The 15th annual event took place at Governors island in mid-August, the event was filled with performers, music, vintage Polaroid photography was taken as well as Proraso which is a 1920s themed barber shop where full face shaves were available for purchase right in the middle of the events.

===2020===
There was no Jazz Age Lawn Party in 2020 due to the COVID-19 Pandemic.

===2021===

The party took place on August 14 and 15, 2021 for its 15th year. Live music, drinks, and period based activities will be live during the event.
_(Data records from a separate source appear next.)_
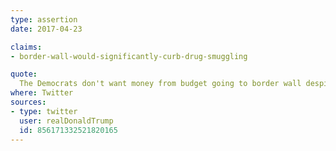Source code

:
 ```yaml
---
type: assertion
date: 2017-04-23

claims:
- border-wall-would-significantly-curb-drug-smuggling

quote:
  The Democrats don't want money from budget going to border wall despite the fact that it will stop drugs and very bad MS 13 gang members.
where: Twitter
sources:
- type: twitter
  user: realDonaldTrump
  id: 856171332521820165
---
```

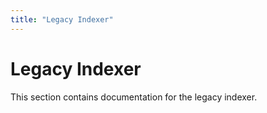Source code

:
 ```yaml
---
title: "Legacy Indexer"
---
```


# Legacy Indexer

This section contains documentation for the legacy indexer.

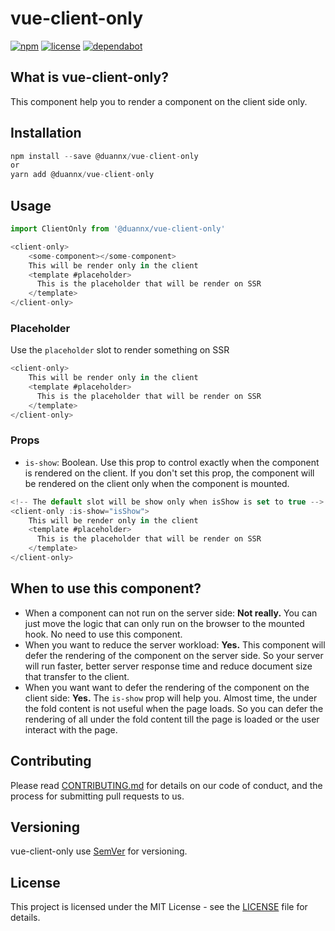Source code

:# vue-client-only

[![npm](https://img.shields.io/npm/v/vue-client-only.svg)](https://www.npmjs.com/package/vue-client-only)
[![license](https://img.shields.io/github/license/duannx/vue-client-only.svg)]()
[![dependabot](https://img.shields.io/badge/dependabot-enabled-brightgreen.svg?style=plastic&logo=dependabot)]()


## What is vue-client-only?

This component help you to render a component on the client side only.

## Installation

```js
npm install --save @duannx/vue-client-only
or
yarn add @duannx/vue-client-only
```

## Usage

```js
import ClientOnly from '@duannx/vue-client-only'

<client-only>
    <some-component></some-component>
    This will be render only in the client
    <template #placeholder>
      This is the placeholder that will be render on SSR
    </template>
</client-only>
```

### Placeholder
Use the `placeholder` slot to render something on SSR
```js
<client-only>
    This will be render only in the client
    <template #placeholder>
      This is the placeholder that will be render on SSR
    </template>
</client-only>
```

### Props
- `is-show`: Boolean. Use this prop to control exactly when the component is rendered on the client. If you don't set this prop, the component will be rendered on the client only when the component is mounted.
```js
<!-- The default slot will be show only when isShow is set to true -->
<client-only :is-show="isShow">
    This will be render only in the client
    <template #placeholder>
      This is the placeholder that will be render on SSR
    </template>
</client-only>
```

## When to use this component?
- When a component can not run on the server side: **Not really.** You can just move the logic that can only run on the browser to the mounted hook. No need to use this component.
- When you want to reduce the server workload: **Yes.** This component will defer the rendering of the component on the server side. So your server will run faster, better server response time and reduce document size that transfer to the client.
- When you want want to defer the rendering of the component on the client side: **Yes.** The `is-show` prop will help you. Almost time, the under the fold content is not useful when the page loads. So you can defer the rendering of all under the fold content till the page is loaded or the user interact with the page.

## Contributing

Please read [CONTRIBUTING.md](./CONTRIBUTING.md) for details on our code of
conduct, and the process for submitting pull requests to us.

## Versioning

vue-client-only use [SemVer](http://semver.org/) for versioning.

## License

This project is licensed under the MIT License - see the [LICENSE](LICENSE) file
for details.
Throughout the weekend, you could participate in Croquet, dance the Peabody and Charleston to Michael Arenella and the Dreamland Orchestra followed by other musicians. A motor car exhibition showed off the 1920s antique cars accompanied with games, prizes, and booths selling period based clothing and accessories. COVID-19 restriction consists of proof of the COVID-19 vaccine as well as a negative COVID-19 test that matches their legal ID. Hand sanitizer was accessible throughout the event.

===2022===

The 16th annual event took place on June 11 and 12 of 2022. General admission tickets sold out quickly, at $50 to $60 a person on the Fever app. Performers such as Queen Esther, Michael Arenella and his Dreamland Orchestra were a part of the event. As well as motorcars and dance lessons.

===2023===

The 19th annual event took place at Governors island in 2023, as the community began to grow, so did the activities. Tintypes and pie contests happened during this event. The New York Times attended and began asking people if they could go back in time would they. Many said they love the dress and life but wouldn't want the world to go back to that time.

===2024===

The 2024 party happened on June 8–9 and August 10–11, 2024 from 11a.m - 5 p.m, the entertainment included Michael Arenella & His Dreamland Orchestra, Ziegfeld, Peter Mintun on the piano, Gelber & Manning band, Ziegfeld, with dancers Roddy Caravella and The Canarsie Wobblers showing the Charleston. Special events through the weekends involved the Children's Parade starting at the main stage Sunday at 3 p.m, the Bathing Beauties and Beaus Promenade, The High Court Pie eating contest on Sunday, a Charleston lesson with Roddy Caravella followed by a contest on Saturday, and a Peabody dance lesson hosted on Sunday.